◆ **The records**
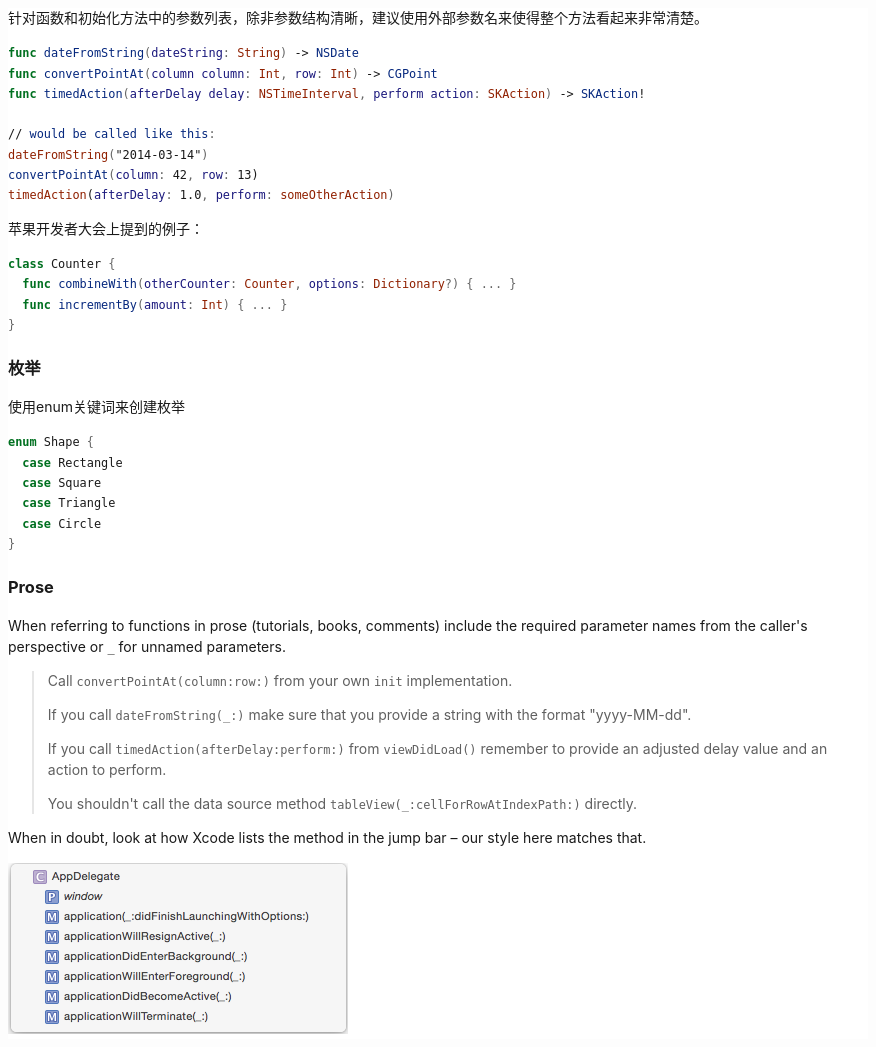 针对函数和初始化方法中的参数列表，除非参数结构清晰，建议使用外部参数名来使得整个方法看起来非常清楚。


```swift
func dateFromString(dateString: String) -> NSDate
func convertPointAt(column column: Int, row: Int) -> CGPoint
func timedAction(afterDelay delay: NSTimeInterval, perform action: SKAction) -> SKAction!

// would be called like this:
dateFromString("2014-03-14")
convertPointAt(column: 42, row: 13)
timedAction(afterDelay: 1.0, perform: someOtherAction)
```

苹果开发者大会上提到的例子：

```swift
class Counter {
  func combineWith(otherCounter: Counter, options: Dictionary?) { ... }
  func incrementBy(amount: Int) { ... }
}
```

### 枚举

使用enum关键词来创建枚举

```swift
enum Shape {
  case Rectangle
  case Square
  case Triangle
  case Circle
}
```

### Prose

When referring to functions in prose (tutorials, books, comments) include the required parameter names from the caller's perspective or `_` for unnamed parameters.

> Call `convertPointAt(column:row:)` from your own `init` implementation.
>
> If you call `dateFromString(_:)` make sure that you provide a string with the format "yyyy-MM-dd".
>
> If you call `timedAction(afterDelay:perform:)` from `viewDidLoad()` remember to provide an adjusted delay value and an action to perform.
>
> You shouldn't call the data source method `tableView(_:cellForRowAtIndexPath:)` directly.

When in doubt, look at how Xcode lists the method in the jump bar – our style here matches that.

![Methods in Xcode jump bar](screens/xcode-jump-bar.png)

◆ **Problem statement**
Your answer must be every record above, word for word, with no pictures.

◆ **Problem solution**
 针对函数和初始化方法中的参数列表，除非参数结构清晰，建议使用外部参数名来使得整个方法看起来非常清楚。


```swift
func dateFromString(dateString: String) -> NSDate
func convertPointAt(column column: Int, row: Int) -> CGPoint
func timedAction(afterDelay delay: NSTimeInterval, perform action: SKAction) -> SKAction!

// would be called like this:
dateFromString("2014-03-14")
convertPointAt(column: 42, row: 13)
timedAction(afterDelay: 1.0, perform: someOtherAction)
```

苹果开发者大会上提到的例子：

```swift
class Counter {
  func combineWith(otherCounter: Counter, options: Dictionary?) { ... }
  func incrementBy(amount: Int) { ... }
}
```

### 枚举

使用enum关键词来创建枚举

```swift
enum Shape {
  case Rectangle
  case Square
  case Triangle
  case Circle
}
```

### Prose

When referring to functions in prose (tutorials, books, comments) include the required parameter names from the caller's perspective or `_` for unnamed parameters.

> Call `convertPointAt(column:row:)` from your own `init` implementation.
>
> If you call `dateFromString(_:)` make sure that you provide a string with the format "yyyy-MM-dd".
>
> If you call `timedAction(afterDelay:perform:)` from `viewDidLoad()` remember to provide an adjusted delay value and an action to perform.
>
> You shouldn't call the data source method `tableView(_:cellForRowAtIndexPath:)` directly.

When in doubt, look at how Xcode lists the method in the jump bar – our style here matches that.

![Methods in Xcode jump bar](screens/xcode-jump-bar.png)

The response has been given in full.